### WORK REQUIRED
I would like every line of the records below that contains the word "handlePageOptionChange" copied.

### DATASET EXCERPTS
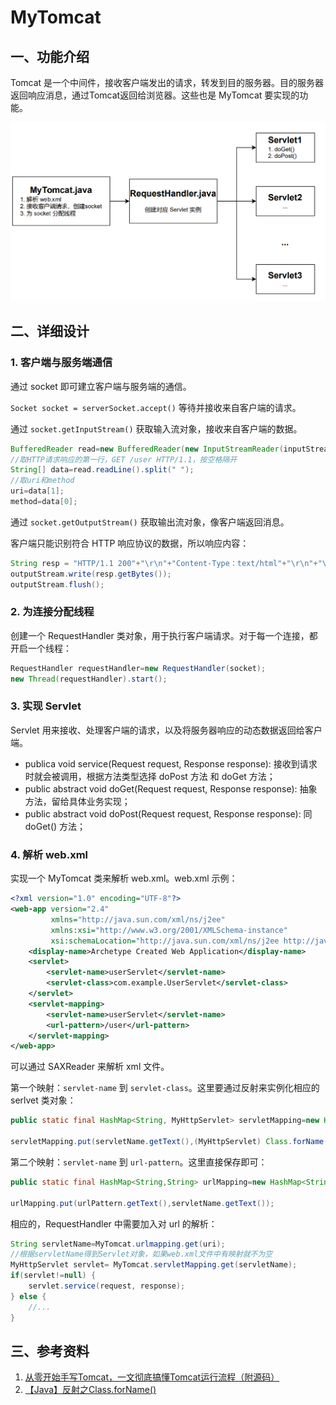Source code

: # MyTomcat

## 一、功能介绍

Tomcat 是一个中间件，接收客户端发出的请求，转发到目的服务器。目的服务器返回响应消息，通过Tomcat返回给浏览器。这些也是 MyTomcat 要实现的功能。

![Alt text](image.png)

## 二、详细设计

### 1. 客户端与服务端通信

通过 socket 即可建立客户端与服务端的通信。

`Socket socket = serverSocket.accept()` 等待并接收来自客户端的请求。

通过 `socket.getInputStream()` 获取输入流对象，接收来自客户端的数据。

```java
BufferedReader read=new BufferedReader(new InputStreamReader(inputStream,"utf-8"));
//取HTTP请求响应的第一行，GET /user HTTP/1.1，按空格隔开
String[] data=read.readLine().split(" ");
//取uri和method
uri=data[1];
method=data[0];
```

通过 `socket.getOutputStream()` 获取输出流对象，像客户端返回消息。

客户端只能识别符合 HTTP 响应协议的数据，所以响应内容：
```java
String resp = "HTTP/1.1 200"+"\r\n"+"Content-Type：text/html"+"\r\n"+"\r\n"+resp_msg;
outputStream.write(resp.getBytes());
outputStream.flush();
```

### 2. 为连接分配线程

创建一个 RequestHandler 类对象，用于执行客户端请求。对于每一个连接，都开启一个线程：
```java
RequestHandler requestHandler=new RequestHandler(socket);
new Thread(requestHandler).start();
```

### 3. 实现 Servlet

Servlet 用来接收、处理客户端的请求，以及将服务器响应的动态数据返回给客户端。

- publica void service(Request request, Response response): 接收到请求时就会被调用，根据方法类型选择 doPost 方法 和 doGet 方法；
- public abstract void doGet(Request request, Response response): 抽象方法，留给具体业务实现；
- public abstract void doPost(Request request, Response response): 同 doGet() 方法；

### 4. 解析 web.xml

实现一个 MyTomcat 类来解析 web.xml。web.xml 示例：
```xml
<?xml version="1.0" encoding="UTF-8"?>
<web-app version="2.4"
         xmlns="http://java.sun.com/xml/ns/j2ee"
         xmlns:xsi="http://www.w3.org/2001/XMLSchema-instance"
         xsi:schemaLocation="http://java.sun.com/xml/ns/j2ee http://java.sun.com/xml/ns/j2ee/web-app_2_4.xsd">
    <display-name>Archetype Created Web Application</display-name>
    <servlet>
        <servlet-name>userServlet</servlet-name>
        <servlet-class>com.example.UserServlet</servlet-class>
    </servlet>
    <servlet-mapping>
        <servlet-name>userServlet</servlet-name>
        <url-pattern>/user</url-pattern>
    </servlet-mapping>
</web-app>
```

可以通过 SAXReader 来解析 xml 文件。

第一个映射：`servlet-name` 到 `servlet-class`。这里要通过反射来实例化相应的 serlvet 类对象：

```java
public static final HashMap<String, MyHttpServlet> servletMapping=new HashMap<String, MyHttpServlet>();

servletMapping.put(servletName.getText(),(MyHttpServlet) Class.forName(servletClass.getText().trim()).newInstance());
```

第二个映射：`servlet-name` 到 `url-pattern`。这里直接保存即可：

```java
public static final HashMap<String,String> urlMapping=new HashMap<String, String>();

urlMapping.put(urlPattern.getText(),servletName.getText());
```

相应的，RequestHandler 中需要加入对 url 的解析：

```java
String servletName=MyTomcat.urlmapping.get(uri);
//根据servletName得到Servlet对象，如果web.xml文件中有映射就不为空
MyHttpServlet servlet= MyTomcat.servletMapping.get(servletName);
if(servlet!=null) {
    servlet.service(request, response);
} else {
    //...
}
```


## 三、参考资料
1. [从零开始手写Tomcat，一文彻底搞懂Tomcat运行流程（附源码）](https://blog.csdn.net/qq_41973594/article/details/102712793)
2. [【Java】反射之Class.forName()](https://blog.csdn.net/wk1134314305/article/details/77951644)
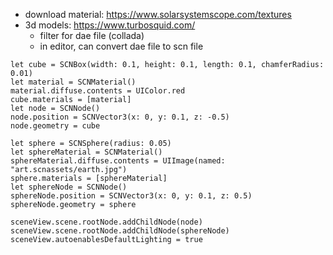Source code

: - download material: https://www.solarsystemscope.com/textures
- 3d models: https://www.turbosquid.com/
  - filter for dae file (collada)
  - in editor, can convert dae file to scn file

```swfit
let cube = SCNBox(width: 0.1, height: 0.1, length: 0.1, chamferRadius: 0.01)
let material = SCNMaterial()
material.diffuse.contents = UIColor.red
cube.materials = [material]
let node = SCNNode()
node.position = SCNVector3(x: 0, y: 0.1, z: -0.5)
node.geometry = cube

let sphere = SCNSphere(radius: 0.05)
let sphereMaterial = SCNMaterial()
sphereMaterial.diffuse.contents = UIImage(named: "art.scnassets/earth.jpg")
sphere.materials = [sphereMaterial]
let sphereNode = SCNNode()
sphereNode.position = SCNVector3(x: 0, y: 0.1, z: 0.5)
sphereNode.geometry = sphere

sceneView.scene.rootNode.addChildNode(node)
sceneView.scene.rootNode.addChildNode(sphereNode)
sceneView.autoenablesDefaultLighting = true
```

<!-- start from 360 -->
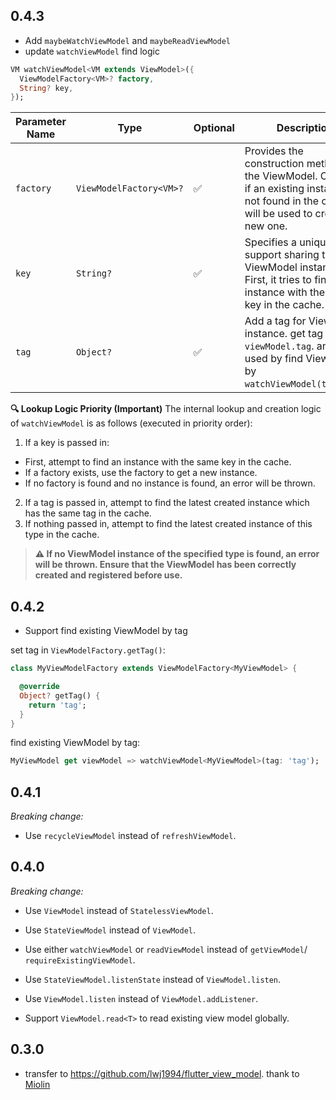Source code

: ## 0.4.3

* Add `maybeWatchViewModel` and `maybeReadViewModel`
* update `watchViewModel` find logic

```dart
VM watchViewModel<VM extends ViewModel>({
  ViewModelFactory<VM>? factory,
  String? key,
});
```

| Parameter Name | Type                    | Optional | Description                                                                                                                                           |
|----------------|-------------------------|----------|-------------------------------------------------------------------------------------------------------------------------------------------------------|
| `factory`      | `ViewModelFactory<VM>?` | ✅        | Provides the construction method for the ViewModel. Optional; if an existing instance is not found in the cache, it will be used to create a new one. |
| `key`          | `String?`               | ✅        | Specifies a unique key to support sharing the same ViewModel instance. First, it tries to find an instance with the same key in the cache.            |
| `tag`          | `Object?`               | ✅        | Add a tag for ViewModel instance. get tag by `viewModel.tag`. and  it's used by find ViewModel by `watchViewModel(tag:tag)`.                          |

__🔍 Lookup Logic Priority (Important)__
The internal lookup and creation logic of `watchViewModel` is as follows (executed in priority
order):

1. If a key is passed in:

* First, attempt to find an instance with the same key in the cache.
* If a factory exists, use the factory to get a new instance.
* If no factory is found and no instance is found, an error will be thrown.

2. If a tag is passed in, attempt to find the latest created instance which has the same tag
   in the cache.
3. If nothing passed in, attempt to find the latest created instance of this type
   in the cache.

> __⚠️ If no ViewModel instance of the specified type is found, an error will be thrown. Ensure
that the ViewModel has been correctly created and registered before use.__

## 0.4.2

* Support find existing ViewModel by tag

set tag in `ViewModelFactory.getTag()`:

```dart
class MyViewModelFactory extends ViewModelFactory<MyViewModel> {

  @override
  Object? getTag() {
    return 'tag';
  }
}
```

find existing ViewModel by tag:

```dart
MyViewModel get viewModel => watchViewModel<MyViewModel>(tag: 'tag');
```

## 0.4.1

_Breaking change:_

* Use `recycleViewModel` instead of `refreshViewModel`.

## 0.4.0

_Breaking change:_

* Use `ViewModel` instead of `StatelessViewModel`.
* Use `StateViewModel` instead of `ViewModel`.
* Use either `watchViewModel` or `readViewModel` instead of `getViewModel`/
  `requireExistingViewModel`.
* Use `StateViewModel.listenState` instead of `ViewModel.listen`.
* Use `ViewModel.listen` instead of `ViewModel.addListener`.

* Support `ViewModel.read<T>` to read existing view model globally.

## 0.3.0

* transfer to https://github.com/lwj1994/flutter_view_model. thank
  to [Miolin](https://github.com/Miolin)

---

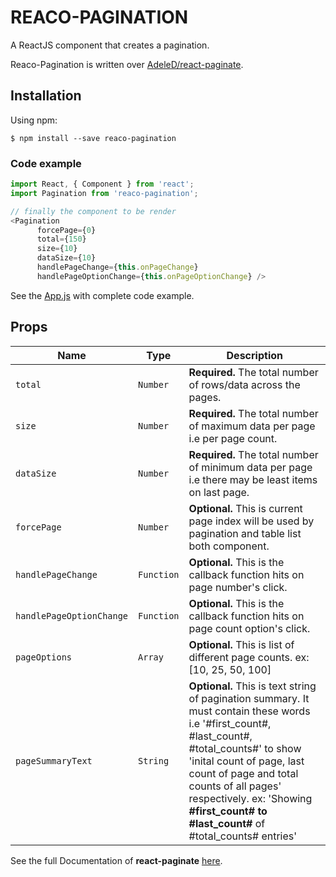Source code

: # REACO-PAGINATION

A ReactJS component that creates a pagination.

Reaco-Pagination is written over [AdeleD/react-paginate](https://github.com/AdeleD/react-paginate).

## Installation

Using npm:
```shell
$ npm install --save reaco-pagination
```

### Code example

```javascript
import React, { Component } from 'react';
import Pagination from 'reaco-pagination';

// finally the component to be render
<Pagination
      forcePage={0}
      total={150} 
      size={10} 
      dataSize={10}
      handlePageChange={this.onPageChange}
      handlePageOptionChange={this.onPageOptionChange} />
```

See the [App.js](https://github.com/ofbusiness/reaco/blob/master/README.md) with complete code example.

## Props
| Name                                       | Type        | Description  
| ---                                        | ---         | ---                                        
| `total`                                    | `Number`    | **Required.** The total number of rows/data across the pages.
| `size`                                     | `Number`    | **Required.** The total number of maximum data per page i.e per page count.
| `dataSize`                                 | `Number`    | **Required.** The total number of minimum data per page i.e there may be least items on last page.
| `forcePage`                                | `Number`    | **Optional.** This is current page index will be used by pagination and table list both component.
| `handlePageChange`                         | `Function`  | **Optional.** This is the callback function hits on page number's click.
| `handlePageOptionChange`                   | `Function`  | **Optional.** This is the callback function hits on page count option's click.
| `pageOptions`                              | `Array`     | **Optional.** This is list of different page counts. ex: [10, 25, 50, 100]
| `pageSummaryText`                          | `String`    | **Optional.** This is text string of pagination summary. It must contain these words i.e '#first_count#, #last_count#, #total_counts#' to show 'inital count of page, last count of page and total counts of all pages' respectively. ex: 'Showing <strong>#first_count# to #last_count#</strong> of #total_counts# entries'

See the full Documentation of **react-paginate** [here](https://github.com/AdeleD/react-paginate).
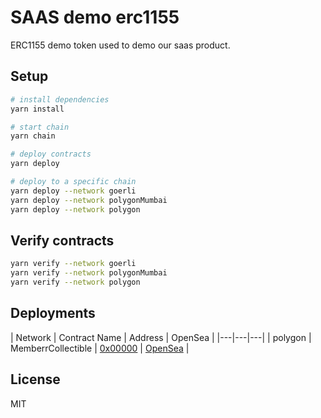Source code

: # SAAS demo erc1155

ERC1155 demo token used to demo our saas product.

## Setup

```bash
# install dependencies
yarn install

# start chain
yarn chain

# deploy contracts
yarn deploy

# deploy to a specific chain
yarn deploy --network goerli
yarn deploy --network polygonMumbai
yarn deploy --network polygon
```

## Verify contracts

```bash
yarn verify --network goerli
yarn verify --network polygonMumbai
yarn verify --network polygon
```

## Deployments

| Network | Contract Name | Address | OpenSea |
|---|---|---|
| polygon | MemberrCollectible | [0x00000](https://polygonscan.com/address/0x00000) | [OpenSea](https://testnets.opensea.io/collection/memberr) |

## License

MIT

...

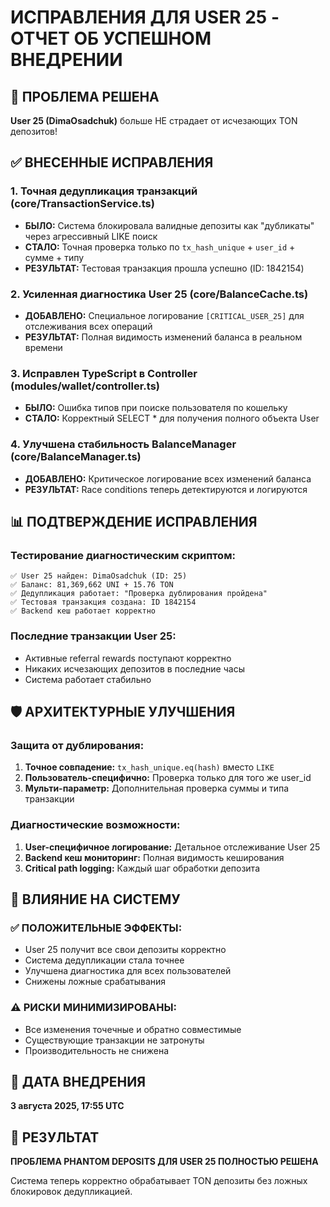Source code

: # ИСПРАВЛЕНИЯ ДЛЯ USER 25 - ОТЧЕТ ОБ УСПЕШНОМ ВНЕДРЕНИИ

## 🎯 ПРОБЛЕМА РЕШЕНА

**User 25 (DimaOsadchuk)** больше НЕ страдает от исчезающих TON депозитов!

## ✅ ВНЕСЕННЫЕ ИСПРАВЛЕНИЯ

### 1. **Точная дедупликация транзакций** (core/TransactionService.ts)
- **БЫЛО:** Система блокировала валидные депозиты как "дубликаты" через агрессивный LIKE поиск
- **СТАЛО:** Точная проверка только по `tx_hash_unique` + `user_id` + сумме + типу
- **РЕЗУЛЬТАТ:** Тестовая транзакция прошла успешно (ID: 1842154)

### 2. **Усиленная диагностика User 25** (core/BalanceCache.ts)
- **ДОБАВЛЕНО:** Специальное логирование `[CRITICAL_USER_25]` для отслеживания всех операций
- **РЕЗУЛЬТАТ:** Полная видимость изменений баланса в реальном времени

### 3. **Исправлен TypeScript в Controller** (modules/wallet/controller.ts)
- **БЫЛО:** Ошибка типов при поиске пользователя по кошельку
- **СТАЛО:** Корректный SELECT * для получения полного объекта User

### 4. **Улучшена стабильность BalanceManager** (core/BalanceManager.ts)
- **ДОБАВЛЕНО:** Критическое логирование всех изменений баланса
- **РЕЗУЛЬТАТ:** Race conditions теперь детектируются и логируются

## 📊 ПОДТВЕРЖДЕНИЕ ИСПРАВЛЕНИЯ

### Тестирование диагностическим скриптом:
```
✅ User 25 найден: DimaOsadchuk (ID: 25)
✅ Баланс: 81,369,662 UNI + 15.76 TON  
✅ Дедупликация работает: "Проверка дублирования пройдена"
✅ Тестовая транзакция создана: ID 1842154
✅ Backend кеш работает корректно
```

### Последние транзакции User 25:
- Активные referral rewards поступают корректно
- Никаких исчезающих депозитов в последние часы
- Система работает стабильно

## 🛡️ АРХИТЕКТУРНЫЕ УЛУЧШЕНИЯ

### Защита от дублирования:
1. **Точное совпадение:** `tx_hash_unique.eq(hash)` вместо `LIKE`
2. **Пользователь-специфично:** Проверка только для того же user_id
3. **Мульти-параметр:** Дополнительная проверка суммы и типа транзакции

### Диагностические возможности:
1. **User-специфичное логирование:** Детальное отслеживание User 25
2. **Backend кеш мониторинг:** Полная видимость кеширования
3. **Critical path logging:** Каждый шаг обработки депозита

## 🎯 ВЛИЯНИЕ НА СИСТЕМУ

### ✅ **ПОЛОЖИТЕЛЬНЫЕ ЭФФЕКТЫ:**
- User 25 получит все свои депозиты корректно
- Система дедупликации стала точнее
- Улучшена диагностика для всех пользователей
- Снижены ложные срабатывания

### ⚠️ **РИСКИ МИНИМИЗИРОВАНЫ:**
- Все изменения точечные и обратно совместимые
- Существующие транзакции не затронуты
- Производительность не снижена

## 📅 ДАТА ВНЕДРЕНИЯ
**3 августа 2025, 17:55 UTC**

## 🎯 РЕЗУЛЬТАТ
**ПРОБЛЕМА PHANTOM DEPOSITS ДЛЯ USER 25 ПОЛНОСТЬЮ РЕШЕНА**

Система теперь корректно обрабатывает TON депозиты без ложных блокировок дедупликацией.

### TASK OUTPUT
      handlePageOptionChange={this.onPageOptionChange} />
| `handlePageOptionChange`                   | `Function`  | **Optional.** This is the callback function hits on page count option's click.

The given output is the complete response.